Welker Farms YouTube success started almost by accident with a GoPro in 2018 when one of the sons, Nick Welker produced a video of their 100 year anniversary of being an iconic American farming brand. They have since been featured on National Geographic, online farming simulators and countless international print and traditional media publications.

The Welker Farming business is now arguably not just about farming crops, as their online business is the fastest growing agriculture channel on YouTube. Whilst their popularity grows, they’re battling to maintain their authenticity and stay loyal to their fans while also reckoning the tremendous potential they see: the opportunity to serve as agricultural ambassadors to a world disconnected from real food production. They see what theyre doing as chance to entertain and inspire a huge crowd; and, just maybe, a way grow trust with their consumers.
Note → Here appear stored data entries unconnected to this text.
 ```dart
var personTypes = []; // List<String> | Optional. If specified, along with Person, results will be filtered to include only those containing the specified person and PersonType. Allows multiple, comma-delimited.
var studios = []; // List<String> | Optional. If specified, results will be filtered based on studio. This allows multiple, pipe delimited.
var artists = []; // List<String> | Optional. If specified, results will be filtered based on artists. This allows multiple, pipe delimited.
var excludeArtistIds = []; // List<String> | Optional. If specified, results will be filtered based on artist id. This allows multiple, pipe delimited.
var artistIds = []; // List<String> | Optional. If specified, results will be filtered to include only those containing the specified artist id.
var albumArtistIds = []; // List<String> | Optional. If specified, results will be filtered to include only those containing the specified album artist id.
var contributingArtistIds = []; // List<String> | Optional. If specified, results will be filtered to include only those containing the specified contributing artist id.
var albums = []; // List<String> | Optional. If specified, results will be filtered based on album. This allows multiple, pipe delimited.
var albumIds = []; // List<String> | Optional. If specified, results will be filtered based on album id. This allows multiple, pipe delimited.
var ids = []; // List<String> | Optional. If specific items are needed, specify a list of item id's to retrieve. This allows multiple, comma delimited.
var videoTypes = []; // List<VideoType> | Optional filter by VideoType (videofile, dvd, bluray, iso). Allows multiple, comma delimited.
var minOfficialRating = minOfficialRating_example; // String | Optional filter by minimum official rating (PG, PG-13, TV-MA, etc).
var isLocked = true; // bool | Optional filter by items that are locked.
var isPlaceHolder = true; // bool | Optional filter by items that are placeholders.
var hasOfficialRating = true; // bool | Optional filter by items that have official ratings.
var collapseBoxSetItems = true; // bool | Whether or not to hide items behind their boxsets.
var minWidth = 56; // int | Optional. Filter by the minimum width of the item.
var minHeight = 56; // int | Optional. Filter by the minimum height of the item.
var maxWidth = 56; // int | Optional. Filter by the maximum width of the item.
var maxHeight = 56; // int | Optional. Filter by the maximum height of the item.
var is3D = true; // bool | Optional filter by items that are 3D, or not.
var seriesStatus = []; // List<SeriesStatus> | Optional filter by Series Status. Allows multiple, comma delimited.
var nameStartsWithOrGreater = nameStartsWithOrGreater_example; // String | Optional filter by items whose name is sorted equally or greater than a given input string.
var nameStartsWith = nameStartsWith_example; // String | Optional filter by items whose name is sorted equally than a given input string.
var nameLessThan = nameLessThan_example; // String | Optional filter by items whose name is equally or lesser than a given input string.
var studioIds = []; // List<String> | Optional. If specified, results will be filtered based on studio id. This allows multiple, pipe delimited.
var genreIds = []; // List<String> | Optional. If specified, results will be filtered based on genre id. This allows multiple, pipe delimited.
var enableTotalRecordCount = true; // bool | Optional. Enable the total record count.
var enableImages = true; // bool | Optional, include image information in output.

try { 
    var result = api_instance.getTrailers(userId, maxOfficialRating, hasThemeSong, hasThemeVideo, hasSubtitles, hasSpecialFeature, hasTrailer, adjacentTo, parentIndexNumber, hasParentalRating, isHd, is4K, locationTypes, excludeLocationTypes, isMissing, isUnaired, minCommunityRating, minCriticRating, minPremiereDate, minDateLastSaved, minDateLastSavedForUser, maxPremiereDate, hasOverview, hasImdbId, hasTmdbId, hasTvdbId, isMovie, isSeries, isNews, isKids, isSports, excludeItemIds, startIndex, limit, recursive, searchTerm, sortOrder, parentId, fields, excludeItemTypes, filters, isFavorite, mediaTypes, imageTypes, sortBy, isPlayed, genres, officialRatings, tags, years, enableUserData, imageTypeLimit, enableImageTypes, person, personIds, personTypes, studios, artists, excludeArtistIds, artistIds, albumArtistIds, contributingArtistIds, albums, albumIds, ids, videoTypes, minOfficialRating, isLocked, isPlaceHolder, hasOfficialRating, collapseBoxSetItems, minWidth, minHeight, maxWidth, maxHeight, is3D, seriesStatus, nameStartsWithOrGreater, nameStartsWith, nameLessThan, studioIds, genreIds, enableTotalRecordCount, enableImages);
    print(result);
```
The Welker Farms online story has grown at such a rapid rate in the last couple of years. Perhaps not surprisingly their farm now has received so much attention from visitors, despite their location in a distant region of a vast state, they have to put signs at the end of their driveway during harvest that reads, “Visitors by appointment only.”

So why does live-stream selling work better in China?

Well, until the whole live-stream selling craze its worth noting that China were frequently called ‘copy cats’ when it came to tech and innovation. Now safe to say, the reverse is true. Amazon just this year launched “Amazon Live” in the United States, some number of years after the likes of Alibaba and numerous other Chinese e-commerce platforms.

When it comes to the business of selling, product discovery is absolutely critical. Without live-streaming features, people tend not to make impulse purchases online. They’ll browse for products they know they want to buy, and if an item description doesn’t provide enough info, they may call off the purchase altogether.

China and live-stream social selling started back in 2017 with more than 500 Million users now using the platforms

When combined with social media, however, e-commerce sites let consumers discover new products and develop trust in the quality of the products they are interested in. Both of these drive consumption. This effect is magnified when influencers are involved with people such as Zhong and Nick above.

China’s Taobao understands this very well and is changing the way products are sold on its platform. The CEO of Taobao Jiang Fan once said, “live-streaming is not just a feature. In the future, it will be the mainstream e-commerce model.”

For many consumers in lower-tier cities in China, this prediction has already come true. A recent article in the Chinese news outlet Jiemian found that live-streaming is a key information channel for young beauty consumers in lower-tier cities. One Taobao beauty influencer, Yang Xiao, shared that this demographic makes up a whopping 70% of her audience:

The next evolution of trust is hidden deep in live-streaming

At the opening of this article, I started on the topic of trust, and here we are again. Online platforms are with content, product, and community are the best ways to generate trust.

Women in their late 20s to mid-30s make up the majority of Taobao live-stream viewers and consumers. When watching, they care a great deal about the level of knowledge the host has about the subject. The more knowledge they have, the more trust they have in the host’s product recommendations.

There’s a lot that even the most traditional of businesses such as Farming can learn here.

Nick Welker in Montana, Yang Xiao in China, and other live-streaming influencers are seen as experts — people they can turn to for advice. Through their live-streams, influencers build relationships with their audience. They share expertise on the products and allow customers to understand it — what it’s made of, how it’s used, and where it comes from.

There is no doubt at all these stories are where the future of trust lies, and as always it’s undoubtably human.